Мировоззренчески "беседчикам" приходилось все более занимать круговую оборону: с одной стороны - цензорские сети, с другой - нескончаемая позиционная война с "западниками", а из подполья книжной культуры в российскую читательскую аудиторию бурным потоком вторгается радикальная "нелегальщина". Как отмечает в 1861 году И.С.Аксаков, "подземная литература развивается необыкновенно быстро". "Есть листки под заглавием "Что нужно народу", написанные очень искусно, и опаснее всего, до сих пор пущенного. Единственное средство противодействовать этой вредной литературе - придать значение литературе явной, дать ей больше простора. Но в эту минуту, когда десятки тысяч прокламаций распространяются в народе, Правительство не решается дозволить литератору, гражданская честность и прямота которого ему известна - отдела Смеси!...".

Однако, сколько бы ни терпели "беседчики" от чиновников цензуры, самым страшным для них остается сокровенная инфантильность пишущего и читающего российского общества. Разящей молнией сверкает это в словах А.С.Хомякова: "<...> Вполне безнравственна только та литература, которая не может запнуться ни за какую цензуру и которую всякий цензор может и должен пропустить <...>, ибо не то слово общественное безнравственно по преимуществу, которое враждебно каким бы то ни было данным нравственным началам, а то которое чуждо всякому нравственному вопросу".

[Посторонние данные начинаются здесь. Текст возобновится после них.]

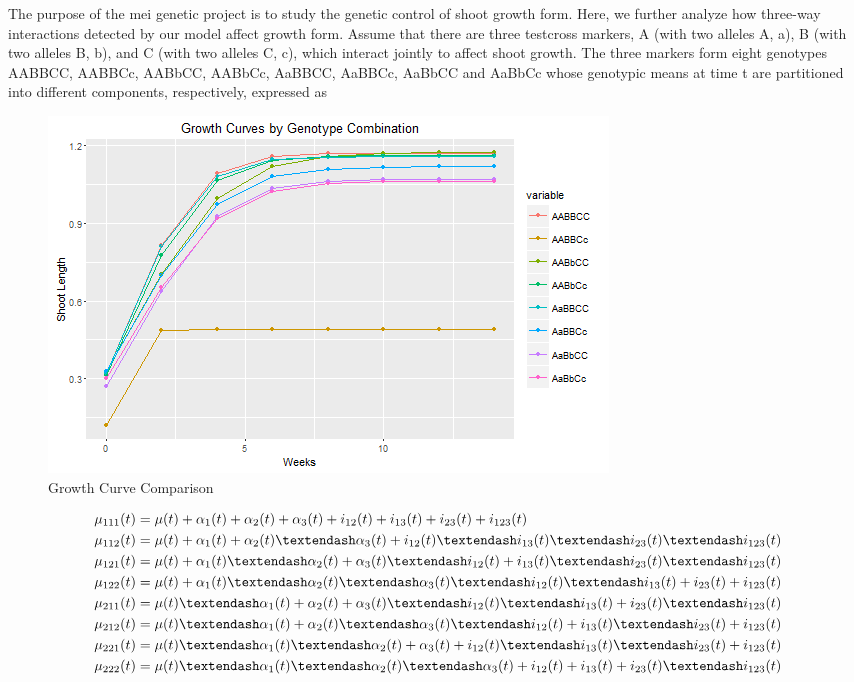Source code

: \documentclass[11pt,]{book}
\theoremstyle{definition}
\theoremstyle{definition}
\theoremstyle{remark}
\begin{document}
The purpose of the mei genetic project is to study the genetic control
of shoot growth form. Here, we further analyze how three-way
interactions detected by our model affect growth form. Assume that there
are three testcross markers, A (with two alleles A, a), B (with two
alleles B, b), and C (with two alleles C, c), which interact jointly to
affect shoot growth. The three markers form eight genotypes AABBCC,
AABBCc, AABbCC, AABbCc, AaBBCC, AaBBCc, AaBbCC and AaBbCc whose
genotypic means at time t are partitioned into different components,
respectively, expressed as

\begin{figure}

{\centering \includegraphics[width=0.8\linewidth]{images/GrowthCurveComparison} 

}

\caption{Growth Curve Comparison}\label{fig:growth-compare}
\end{figure}

\begin{align}
\mu_{111}(t) &= \mu(t) + \alpha_1(t) + \alpha_2(t) + \alpha_3(t) + i_{12}(t) + i_{13}(t) + i_{23}(t) + i_{123}(t)  \notag \\
\mu_{112}(t) &= \mu(t) + \alpha_1(t) + \alpha_2(t) – \alpha_3(t) + i_{12}(t) – i_{13}(t) – i_{23}(t) – i_{123}(t)  \notag \\
\mu_{121}(t) &= \mu(t) + \alpha_1(t) – \alpha_2(t) + \alpha_3(t) – i_{12}(t) + i_{13}(t) – i_{23}(t) – i_{123}(t)  \notag \\
\mu_{122}(t) &= \mu(t) + \alpha_1(t) – \alpha_2(t) – \alpha_3(t) – i_{12}(t) – i_{13}(t) + i_{23}(t) + i_{123}(t)  \notag \\
\mu_{211}(t) &= \mu(t) – \alpha_1(t) + \alpha_2(t) + \alpha_3(t) – i_{12}(t) – i_{13}(t) + i_{23}(t) – i_{123}(t)  \notag \\
\mu_{212}(t) &= \mu(t) – \alpha_1(t) + \alpha_2(t) – \alpha_3(t) – i_{12}(t) + i_{13}(t) – i_{23}(t) + i_{123}(t)  \notag \\
\mu_{221}(t) &= \mu(t) – \alpha_1(t) – \alpha_2(t) + \alpha_3(t) + i_{12}(t) – i_{13}(t) – i_{23}(t) + i_{123}(t)  \notag \\
\mu_{222}(t) &= \mu(t) – \alpha_1(t) – \alpha_2(t) – \alpha_3(t) + i_{12}(t) + i_{13}(t) + i_{23}(t) – i_{123}(t)
\label{eq:genetic-effects}
\end{align}
\end{document}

Цензорами не рождаются…И для того , чтобы российская цензура трансформировалась в "меньшее зло", необходима закваска "культурного национализма", с которым органически связаны "славянофилы". Каждый из них по своему стремился вытеснить браваду "православием, самодержавием и народностью" из "педагогики" книжного общения. Каждый в течении жизни проходил искус самыми различными интеллектуальными соблазнами. Каждый, так или иначе, "честно ошибался"

Мировоззренческий консерватизм "славянофилов" вызывал критику и "справа" и "слева". Если чуть смягчить хлесткий эпитет К.Н.Леонтьева, их отличает некая "розоватость". Это, естественно, сказывается и на "славянофильском" отношении к институту цензуры. Но миросозерцательно "русское воззрение" спаяно такой державной хваткой, которая достойна самого истового государственника, самого ретивого "голубого мундира". Прислушаемся к идеологическому антиподу К.Н.Леонтьева и одновременно к его любимому "литератору", непримиримому оппоненту "славянофилов" и их давнему собеседнику - прислушаемся к интуиции А.И. Герцена.

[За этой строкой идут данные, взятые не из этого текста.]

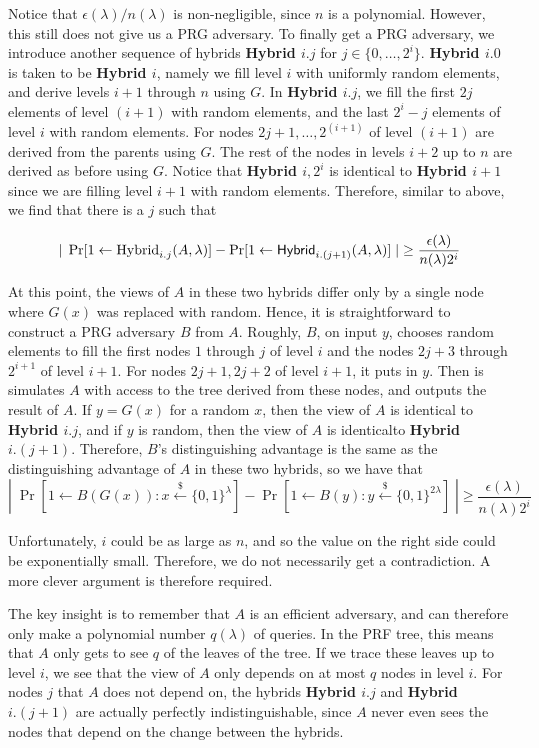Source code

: Notice that $\epsilon(\lambda)/n(\lambda)$ is non-negligible, since $n$ is a polynomial.  However, this still does not give us a PRG adversary.  To finally get a PRG adversary, we introduce another sequence of hybrids {\bf Hybrid $i.j$} for $j\in\{0,\dots,2^i\}$.  {\bf Hybrid $i.0$} is taken to be {\bf Hybrid $i$}, namely we fill level $i$ with uniformly random elements, and derive levels $i+1$ through $n$ using $G$.  In {\bf Hybrid $i.j$}, we fill the first $2j$ elements of level $(i+1)$ with random elements, and the last $2^i-j$ elements of level $i$ with random elements.  For nodes $2j+1,\dots,2^(i+1)$ of level $(i+1)$ are derived from the parents using $G$.  The rest of the nodes in levels $i+2$ up to $n$ are derived as before using $G$.  Notice that {\bf Hybrid $i,2^i$} is identical to {\bf Hybrid $i+1$} since we are filling level $i+1$ with random elements.  Therefore, similar to above, we find that there is a $j$ such that

\[|\;\Pr[1\gets\text{Hybrid}_{i.j}(A,\lambda)]-\Pr[1\gets\text{\sf Hybrid}_{i.(j+1)}(A,\lambda)]\;|\geq \frac{\epsilon(\lambda)}{n(\lambda)2^i}\]

At this point, the views of $A$ in these two hybrids differ only by a single node where $G(x)$ was replaced with random.  Hence, it is straightforward to construct a PRG adversary $B$ from $A$.  Roughly, $B$, on input $y$, chooses random elements to fill the first nodes $1$ through $j$ of level $i$ and the nodes $2j+3$ through $2^{i+1}$ of level $i+1$.  For nodes $2j+1,2j+2$ of level $i+1$, it puts in $y$.  Then is simulates $A$ with access to the tree derived from these nodes, and outputs the result of $A$.  If $y=G(x)$ for a random $x$, then the view of $A$ is identical to {\bf Hybrid $i.j$}, and if $y$ is random, then the view of $A$ is identicalto {\bf Hybrid $i.(j+1)$}.  Therefore, $B$'s distinguishing advantage is the same as the distinguishing advantage of $A$ in these two hybrids, so we have that 
\[|\;\Pr[1\gets B(G(x)):x\stackrel{\$}{\gets}\{0,1\}^\lambda]-\Pr[1\gets B(y):y\stackrel{\$}{\gets}\{0,1\}^{2\lambda}]\;|\geq \frac{\epsilon(\lambda)}{n(\lambda)2^i}\]

Unfortunately, $i$ could be as large as $n$, and so the value on the right side could be exponentially small.  Therefore, we do not necessarily get a contradiction.  A more clever argument is therefore required.

The key insight is to remember that $A$ is an efficient adversary, and can therefore only make a polynomial number $q(\lambda)$ of queries.  In the PRF tree, this means that $A$ only gets to see $q$ of the leaves of the tree.  If we trace these leaves up to level $i$, we see that the view of $A$ only depends on at most $q$ nodes in level $i$.  For nodes $j$ that $A$ does not depend on, the hybrids {\bf Hybrid $i.j$} and {\bf Hybrid $i.(j+1)$} are actually perfectly indistinguishable, since $A$ never even sees the nodes that depend on the change between the hybrids.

"Двадцать лет тому назад я с ужасом отпрянул от славянофилов из-за их рабства совести. Я долгое время не мог понять дельную сторону воззрения, окруженного эпитимьями, отлучением, изуверством и непримиримостью. Они на меня сердились за то, что я говорил - попадись им власть в руки, они за пояс заткнут III отделение, и что, несмотря на все возгласы о Петербурге и немецкой империи, в них самих дремлет Николай, да еще постриженный в русские попы".

Прощаясь с ушедшими из жизни вдохновителями "русского воззрения", Герцен, со свойственным ему чувством юмора, пошутил по - французски: "Не будите спящего кота". Эта лукавая галльская поговорка в русском переводе ознаменовала парадоксальную судьбу всей русофильской книжной культурологии до конца XX столетия.